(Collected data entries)
******************************
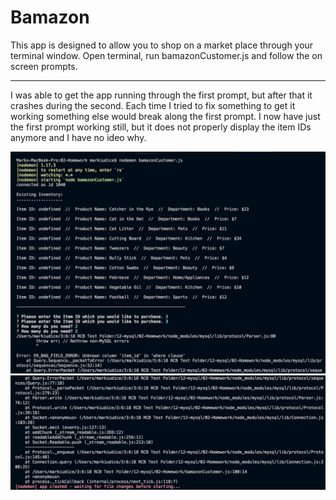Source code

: # Bamazon

This app is designed to allow you to shop on a market place through your terminal window.  Open terminal, run bamazonCustomer.js and follow the on screen prompts.


______________________________________________________________________________________________________



I was able to get the app running through the first prompt, but after that it crashes during the second.  Each time I tried to fix something to get it working something else would break along the first prompt.  I now have just the first prompt working still, but it does not properly display the item IDs anymore and I have no ideo why.

![](screenShots/1.png)
![](screenShots/2.png)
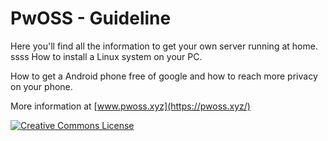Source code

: # PwOSS - Guideline

Here you'll find all the information to get your own server running at home.
ssss
How to install a Linux system on your PC.  

How to get a Android phone free of google and how to reach more privacy on your phone.

More information at [www.pwoss.xyz](https://pwoss.xyz/)

<a href="http://creativecommons.org/licenses/by-sa/4.0/" rel="license"><img style="border-width: 0;" src="https://pwoss.xyz/wp-content/uploads/2018/07/licensebutton.png" alt="Creative Commons License" /></a>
******************************
__Task prompt__:
Copy each entry exactly as written, and drop the pictures from the copy.

__Result of this exercise__:
Source code

: # Bamazon

This app is designed to allow you to shop on a market place through your terminal window.  Open terminal, run bamazonCustomer.js and follow the on screen prompts.


______________________________________________________________________________________________________



I was able to get the app running through the first prompt, but after that it crashes during the second.  Each time I tried to fix something to get it working something else would break along the first prompt.  I now have just the first prompt working still, but it does not properly display the item IDs anymore and I have no ideo why.

![](screenShots/1.png)
![](screenShots/2.png)
Source code

: # PwOSS - Guideline

Here you'll find all the information to get your own server running at home.
ssss
How to install a Linux system on your PC.  

How to get a Android phone free of google and how to reach more privacy on your phone.

More information at [www.pwoss.xyz](https://pwoss.xyz/)

<a href="http://creativecommons.org/licenses/by-sa/4.0/" rel="license"><img style="border-width: 0;" src="https://pwoss.xyz/wp-content/uploads/2018/07/licensebutton.png" alt="Creative Commons License" /></a>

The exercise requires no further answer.